In connection with our offering on January 9,
2008, we issued a warrant to purchase up to 1,200,000 shares of common stock to
Westminster Securities Corporation, our placement agent. Such warrant has the
same terms as the warrants issued to the investors in the private placement
completed on January 9, 2008.
Registration
Rights
On
January 9, 2008, in connection with our private placement of common stock
and warrants, we entered into a registration rights agreement with the
purchasers pursuant to which we agreed to provide certain registration rights
with respect to the common stock issued and the common stock issuable upon
exercise of the warrants. Specifically, we agreed to file a registration
statement (of which this prospectus forms a part) with the Securities and
Exchange Commission covering the resale of the common stock issued and
underlying the warrants on or before February 23, 2008 and to cause such
registration statement to be declared effective by the Securities and Exchange
Commission on or before May 8, 2008.
If (i)
the registration statement was not filed on or before February 23, 2008 or
(ii) we failed to file with the Securities and Exchange Commission a request for
acceleration of the registration statement in accordance with Rule 461
promulgated by the Securities and Exchange Commission pursuant to the Securities
Act, within five trading days of the date that we were notified by the
Securities and Exchange Commission that such registration statement would not be
“reviewed” or would not be subject to further review (unless the failure to make
such request for acceleration was the result of our determination that events
affecting us would require the filing of an amendment to the registration
statement), or (iii) the registration statement was not declared effective by
the Securities and Exchange Commission on or before May 8, 2008, or (iv)

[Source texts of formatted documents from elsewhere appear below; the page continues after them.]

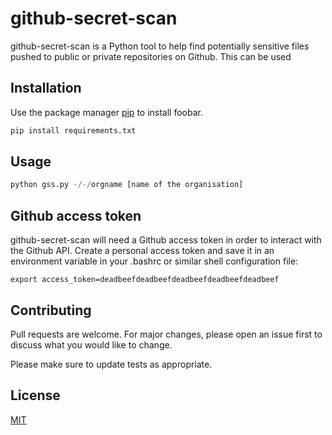 # github-secret-scan

github-secret-scan is a Python tool to help find potentially sensitive files pushed to public or private repositories on Github. This can be used

## Installation

Use the package manager [pip](https://pip.pypa.io/en/stable/) to install foobar.

```bash
pip install requirements.txt
```

## Usage

```python
python gss.py -/-/orgname [name of the organisation]

```

## Github access token
github-secret-scan will need a Github access token in order to interact with the Github API. Create a personal access token and save it in an environment variable in your .bashrc or similar shell configuration file:

```
export access_token=deadbeefdeadbeefdeadbeefdeadbeefdeadbeef
```

## Contributing
Pull requests are welcome. For major changes, please open an issue first to discuss what you would like to change.

Please make sure to update tests as appropriate.

## License
[MIT](https://choosealicense.com/licenses/mit/)
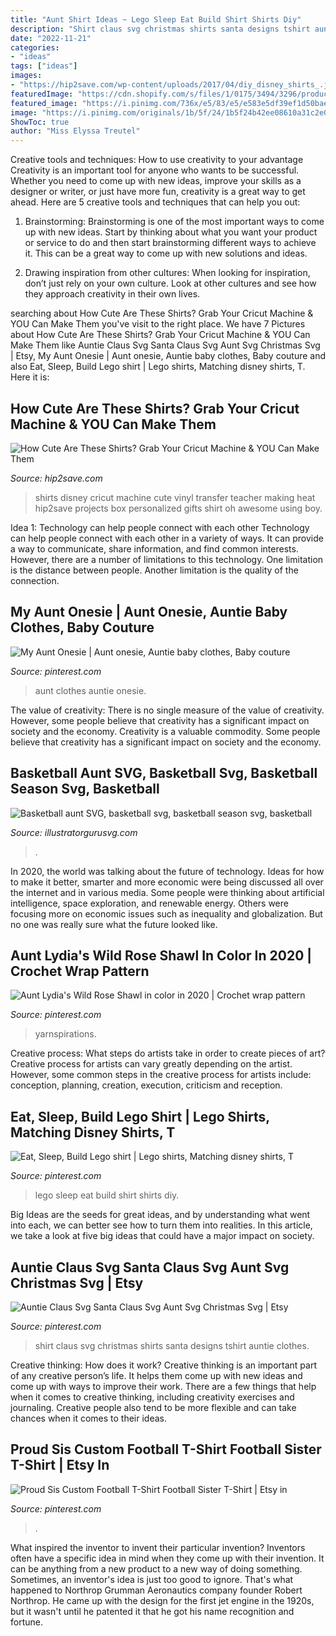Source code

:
 ```yaml
---
title: "Aunt Shirt Ideas ~ Lego Sleep Eat Build Shirt Shirts Diy"
description: "Shirt claus svg christmas shirts santa designs tshirt auntie clothes"
date: "2022-11-21"
categories:
- "ideas"
tags: ["ideas"]
images:
- "https://hip2save.com/wp-content/uploads/2017/04/diy_disney_shirts_.jpg?w=700&amp;resize=630%2C417&amp;strip=all"
featuredImage: "https://cdn.shopify.com/s/files/1/0175/3494/3296/products/il_fullxfull.1995079580_7yoo_1200x1200.jpg?v=1567436348"
featured_image: "https://i.pinimg.com/736x/e5/83/e5/e583e5df39ef1d50bae776929e140bd3.jpg"
image: "https://i.pinimg.com/originals/1b/5f/24/1b5f24b42ee08610a31c2e07a4c8e89c.jpg"
ShowToc: true
author: "Miss Elyssa Treutel"
---
```



Creative tools and techniques: How to use creativity to your advantage
Creativity is an important tool for anyone who wants to be successful. Whether you need to come up with new ideas, improve your skills as a designer or writer, or just have more fun, creativity is a great way to get ahead. Here are 5 creative tools and techniques that can help you out:
1. Brainstorming: Brainstorming is one of the most important ways to come up with new ideas. Start by thinking about what you want your product or service to do and then start brainstorming different ways to achieve it. This can be a great way to come up with new solutions and ideas.

2. Drawing inspiration from other cultures: When looking for inspiration, don’t just rely on your own culture. Look at other cultures and see how they approach creativity in their own lives.

	

		
searching about How Cute Are These Shirts? Grab Your Cricut Machine &amp; YOU Can Make Them you've visit to the right place. We have 7 Pictures about How Cute Are These Shirts? Grab Your Cricut Machine &amp; YOU Can Make Them like Auntie Claus Svg Santa Claus Svg Aunt Svg Christmas Svg | Etsy, My Aunt Onesie | Aunt onesie, Auntie baby clothes, Baby couture and also Eat, Sleep, Build Lego shirt | Lego shirts, Matching disney shirts, T. Here it is:
		
    
## How Cute Are These Shirts? Grab Your Cricut Machine &amp; YOU Can Make Them

<img loading=lazy src="https://hip2save.com/wp-content/uploads/2017/04/diy_disney_shirts_.jpg?w=700&amp;resize=630%2C417&amp;strip=all" onerror="this.onerror=null;this.src='https://tse3.mm.bing.net/th?id=OIP._IpS7ciFgcE-NMCJHRJnygHaE5&amp;pid=15.1';" alt="How Cute Are These Shirts? Grab Your Cricut Machine &amp; YOU Can Make Them">

_Source: hip2save.com_

>shirts disney cricut machine cute vinyl transfer teacher making heat hip2save projects box personalized gifts shirt oh awesome using boy. 

	

Idea 1: Technology can help people connect with each other
Technology can help people connect with each other in a variety of ways. It can provide a way to communicate, share information, and find common interests. However, there are a number of limitations to this technology. One limitation is the distance between people. Another limitation is the quality of the connection.

    
## My Aunt Onesie | Aunt Onesie, Auntie Baby Clothes, Baby Couture

<img loading=lazy src="https://i.pinimg.com/originals/5e/2c/95/5e2c95ca199cb6de7da98a600c227084.jpg" onerror="this.onerror=null;this.src='https://tse2.mm.bing.net/th?id=OIP.rLhy-JMaHFQB1QMywoMSEAAAAA&amp;pid=15.1';" alt="My Aunt Onesie | Aunt onesie, Auntie baby clothes, Baby couture">

_Source: pinterest.com_

>aunt clothes auntie onesie. 

	

The value of creativity: There is no single measure of the value of creativity. However, some people believe that creativity has a significant impact on society and the economy.
Creativity is a valuable commodity. Some people believe that creativity has a significant impact on society and the economy.

    
## Basketball Aunt SVG, Basketball Svg, Basketball Season Svg, Basketball

<img loading=lazy src="https://cdn.shopify.com/s/files/1/0175/3494/3296/products/il_fullxfull.1995079580_7yoo_1200x1200.jpg?v=1567436348" onerror="this.onerror=null;this.src='https://tse2.mm.bing.net/th?id=OIP.V1vgguwgD2N9wcM9V2-qfgHaE8&amp;pid=15.1';" alt="Basketball aunt SVG, basketball svg, basketball season svg, basketball">

_Source: illustratorgurusvg.com_

>. 

	

In 2020, the world was talking about the future of technology. Ideas for how to make it better, smarter and more economic were being discussed all over the internet and in various media. Some people were thinking about artificial intelligence, space exploration, and renewable energy. Others were focusing more on economic issues such as inequality and globalization. But no one was really sure what the future looked like.

    
## Aunt Lydia&#039;s Wild Rose Shawl In Color In 2020 | Crochet Wrap Pattern

<img loading=lazy src="https://i.pinimg.com/originals/83/a2/65/83a2656ff1cd9f0becca0dea5615f5f4.jpg" onerror="this.onerror=null;this.src='https://tse1.mm.bing.net/th?id=OIP.Is4XZCWqfZGLQM8i_g7OOAHaHa&amp;pid=15.1';" alt="Aunt Lydia&#039;s Wild Rose Shawl in color in 2020 | Crochet wrap pattern">

_Source: pinterest.com_

>yarnspirations. 

	

Creative process: What steps do artists take in order to create pieces of art?
Creative process for artists can vary greatly depending on the artist. However, some common steps in the creative process for artists include: conception, planning, creation, execution, criticism and reception.

    
## Eat, Sleep, Build Lego Shirt | Lego Shirts, Matching Disney Shirts, T

<img loading=lazy src="https://i.pinimg.com/originals/bc/4b/74/bc4b74e29fefc9e86ffc4dc3b0cbf178.jpg" onerror="this.onerror=null;this.src='https://tse1.mm.bing.net/th?id=OIP.GDz2yrdzCaoHhK_MzZeqLgHaJ4&amp;pid=15.1';" alt="Eat, Sleep, Build Lego shirt | Lego shirts, Matching disney shirts, T">

_Source: pinterest.com_

>lego sleep eat build shirt shirts diy. 

	

Big Ideas are the seeds for great ideas, and by understanding what went into each, we can better see how to turn them into realities. In this article, we take a look at five big ideas that could have a major impact on society.

    
## Auntie Claus Svg Santa Claus Svg Aunt Svg Christmas Svg | Etsy

<img loading=lazy src="https://i.pinimg.com/736x/e5/83/e5/e583e5df39ef1d50bae776929e140bd3.jpg" onerror="this.onerror=null;this.src='https://tse4.mm.bing.net/th?id=OIP.mZMf7eczGqrx--pK1bS4sQHaHQ&amp;pid=15.1';" alt="Auntie Claus Svg Santa Claus Svg Aunt Svg Christmas Svg | Etsy">

_Source: pinterest.com_

>shirt claus svg christmas shirts santa designs tshirt auntie clothes. 

	

Creative thinking: How does it work?
Creative thinking is an important part of any creative person’s life. It helps them come up with new ideas and come up with ways to improve their work. There are a few things that help when it comes to creative thinking, including creativity exercises and journaling. Creative people also tend to be more flexible and can take chances when it comes to their ideas.

    
## Proud Sis Custom Football T-Shirt Football Sister T-Shirt | Etsy In

<img loading=lazy src="https://i.pinimg.com/originals/1b/5f/24/1b5f24b42ee08610a31c2e07a4c8e89c.jpg" onerror="this.onerror=null;this.src='https://tse3.mm.bing.net/th?id=OIP.MOFXIP6Z5dvviX9crtSAhAHaHO&amp;pid=15.1';" alt="Proud Sis Custom Football T-Shirt Football Sister T-Shirt | Etsy in">

_Source: pinterest.com_

>. 

	

What inspired the inventor to invent their particular invention?
Inventors often have a specific idea in mind when they come up with their invention. It can be anything from a new product to a new way of doing something. Sometimes, an inventor's idea is just too good to ignore. That's what happened to Northrop Grumman Aeronautics company founder Robert Northrop. He came up with the design for the first jet engine in the 1920s, but it wasn't until he patented it that he got his name recognition and fortune.

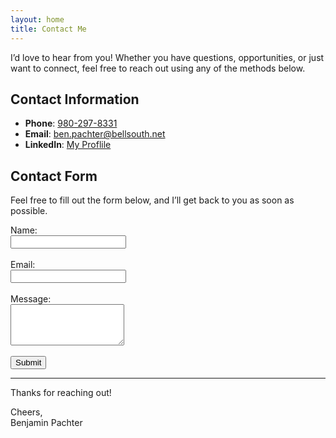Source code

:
 ```yaml
---
layout: home
title: Contact Me
---
```


I’d love to hear from you! Whether you have questions, opportunities, or just want to connect, feel free to reach out using any of the methods below.

## Contact Information

- **Phone**: [980-297-8331](tel:9802978331)
- **Email**: [ben.pachter@bellsouth.net](mailto:ben.pachter@bellsouth.net)
- **LinkedIn**: [My Proflile](https://www.linkedin.com/in/benjamin-pachter-9582bb12b/)


## Contact Form

Feel free to fill out the form below, and I’ll get back to you as soon as possible.

<form action="https://formspree.io/f/mgegqbqv" method="POST">
  <label for="name">Name:</label><br>
  <input type="text" id="name" name="name" required><br><br>
  <label for="email">Email:</label><br>
  <input type="email" id="email" name="email" required><br><br>
  <label for="message">Message:</label><br>
  <textarea id="message" name="message" rows="4" required></textarea><br><br>
  <input type="submit" value="Submit">
</form>

---

Thanks for reaching out!

Cheers,  
Benjamin Pachter

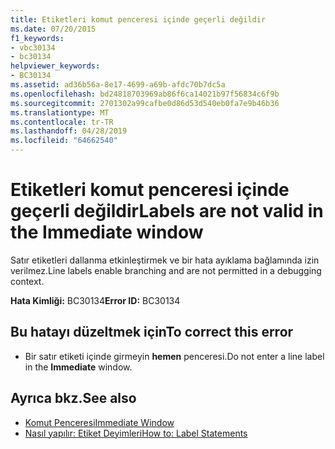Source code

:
 ```yaml
---
title: Etiketleri komut penceresi içinde geçerli değildir
ms.date: 07/20/2015
f1_keywords:
- vbc30134
- bc30134
helpviewer_keywords:
- BC30134
ms.assetid: ad36b56a-8e17-4699-a69b-afdc70b7dc5a
ms.openlocfilehash: bd24818703969ab86f6ca14021b97f56834c6f9b
ms.sourcegitcommit: 2701302a99cafbe0d86d53d540eb0fa7e9b46b36
ms.translationtype: MT
ms.contentlocale: tr-TR
ms.lasthandoff: 04/28/2019
ms.locfileid: "64662540"
---
```

# <a name="labels-are-not-valid-in-the-immediate-window"></a><span data-ttu-id="24c5e-102">Etiketleri komut penceresi içinde geçerli değildir</span><span class="sxs-lookup"><span data-stu-id="24c5e-102">Labels are not valid in the Immediate window</span></span>
<span data-ttu-id="24c5e-103">Satır etiketleri dallanma etkinleştirmek ve bir hata ayıklama bağlamında izin verilmez.</span><span class="sxs-lookup"><span data-stu-id="24c5e-103">Line labels enable branching and are not permitted in a debugging context.</span></span>  
  
 <span data-ttu-id="24c5e-104">**Hata Kimliği:** BC30134</span><span class="sxs-lookup"><span data-stu-id="24c5e-104">**Error ID:** BC30134</span></span>  
  
## <a name="to-correct-this-error"></a><span data-ttu-id="24c5e-105">Bu hatayı düzeltmek için</span><span class="sxs-lookup"><span data-stu-id="24c5e-105">To correct this error</span></span>  
  
- <span data-ttu-id="24c5e-106">Bir satır etiketi içinde girmeyin **hemen** penceresi.</span><span class="sxs-lookup"><span data-stu-id="24c5e-106">Do not enter a line label in the **Immediate** window.</span></span>  
  
## <a name="see-also"></a><span data-ttu-id="24c5e-107">Ayrıca bkz.</span><span class="sxs-lookup"><span data-stu-id="24c5e-107">See also</span></span>

- [<span data-ttu-id="24c5e-108">Komut Penceresi</span><span class="sxs-lookup"><span data-stu-id="24c5e-108">Immediate Window</span></span>](/visualstudio/ide/reference/immediate-window)
- [<span data-ttu-id="24c5e-109">Nasıl yapılır: Etiket Deyimleri</span><span class="sxs-lookup"><span data-stu-id="24c5e-109">How to: Label Statements</span></span>](../../visual-basic/programming-guide/program-structure/how-to-label-statements.md)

the registration statement ceases to remain continuously effective for more than
15 consecutive calendar days or more than an aggregate of 20 calendar days
during any 12-month period after its first effective date, then we would be
subject to liquidated damage payments to the holders of the shares sold in the
private placement in an amount equal to either (i) 1% of the aggregate purchase
price paid by such purchasers per month of delinquency or (ii) 1% of the number
of shares of common stock purchased by such purchasers in the offering per month
of delinquency. Notwithstanding the foregoing, in no event shall liquidated
damages paid exceed 6% of the aggregate gross proceeds of the offering or 6% of
the aggregate number of shares of common stock issued in the offering, or a
combination thereof. In addition, we shall not be obligated to pay liquidated
damages with respect to any securities that we may be unable to register
pursuant to the authority of the Securities and Exchange Commission with respect
to Rule 415 of the Securities Act of 1933, as amended.
Pursuant
to the registration rights agreement, we must maintain the effectiveness of the
registration statement from the effective date until the date on which all
securities registered under the registration statement have been sold, or are
otherwise able to be sold pursuant to Rule 144, subject to our right to
suspend or defer the use of the registration statement in certain
events.
Anti-Takeover
Effect of Delaware Law
We are
subject to the provisions of Section 203 of the Delaware General
Corporation Law, an anti-takeover law. In general, Section 203 prohibits a
publicly held Delaware corporation from engaging in a “business combination”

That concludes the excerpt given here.